#### Material shown ####

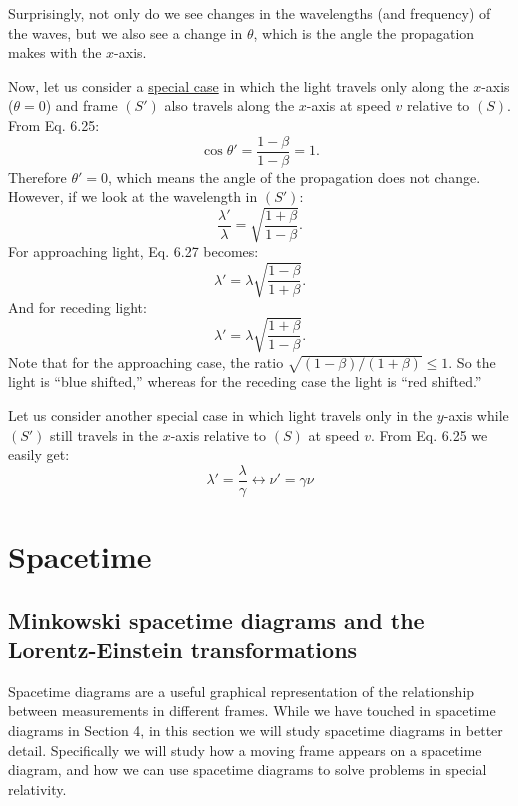 \documentclass[a4paper,11pt]{article}
\numberwithin{equation}{section}
\begin{document}
 \noindent Surprisingly, not only do we see changes in the wavelengths (and frequency) of the waves, but we also see a change in $\theta$, which is the angle the propagation makes with the $x$-axis. 
 
 \noindent Now, let us consider a \underline{special case} in which the light travels only along the $x$-axis ($\theta = 0$) and frame $(S')$ also travels along the $x$-axis at speed $v$ relative to $(S)$. From Eq. 6.25:
 \begin{equation}
 \cos\theta'=\frac{1-\beta}{1-\beta}=1.
 \end{equation} 
 Therefore $\theta'=0$, which means the angle of the propagation does not change. However, if we look at the wavelength in $(S')$:
 \begin{equation}
 \frac{\lambda'}{\lambda} = \sqrt{\frac{1+\beta}{1-\beta}}.
 \end{equation} 
 For approaching light, Eq. 6.27 becomes:
 \begin{equation}
 \lambda'=\lambda\sqrt{\frac{1-\beta}{1+\beta}}.
 \end{equation}
 And for receding light:
 \begin{equation}
 \lambda'=\lambda\sqrt{\frac{1+\beta}{1-\beta}}.
 \end{equation}
 Note that for the approaching case, the ratio $\sqrt{(1-\beta)/(1+\beta)} \leq 1$. So the light is ``blue shifted,'' whereas for the receding case the light is ``red shifted.''
 
 \noindent Let us consider another special case in which light travels only in the $y$-axis while $(S')$ still travels in the $x$-axis relative to $(S)$ at speed $v$. From Eq. 6.25 we easily get:
 \begin{equation}
 \lambda'=\frac{\lambda}{\gamma} \leftrightarrow \nu'=\gamma\nu
 \end{equation}
 
 \section{Spacetime}
 \subsection{Minkowski spacetime diagrams and the Lorentz-Einstein transformations}
 Spacetime diagrams are a useful graphical representation of the relationship between measurements in different frames. While we have touched in spacetime diagrams in Section 4, in this section we will study spacetime diagrams in better detail. Specifically we will study how a moving frame appears on a spacetime diagram, and how we can use spacetime diagrams to solve problems in special relativity. 
 
\end{document}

####

# [Exercise]
Could you please write out exactly the lines from the start of the entries above through the line that holds "For approaching light, Eq.", both included, with no pictures?

# [Response box]
 \documentclass[a4paper,11pt]{article}
\numberwithin{equation}{section}
\begin{document}
 \noindent Surprisingly, not only do we see changes in the wavelengths (and frequency) of the waves, but we also see a change in $\theta$, which is the angle the propagation makes with the $x$-axis. 
 
 \noindent Now, let us consider a \underline{special case} in which the light travels only along the $x$-axis ($\theta = 0$) and frame $(S')$ also travels along the $x$-axis at speed $v$ relative to $(S)$. From Eq. 6.25:
 \begin{equation}
 \cos\theta'=\frac{1-\beta}{1-\beta}=1.
 \end{equation} 
 Therefore $\theta'=0$, which means the angle of the propagation does not change. However, if we look at the wavelength in $(S')$:
 \begin{equation}
 \frac{\lambda'}{\lambda} = \sqrt{\frac{1+\beta}{1-\beta}}.
 \end{equation} 
 For approaching light, Eq. 6.27 becomes:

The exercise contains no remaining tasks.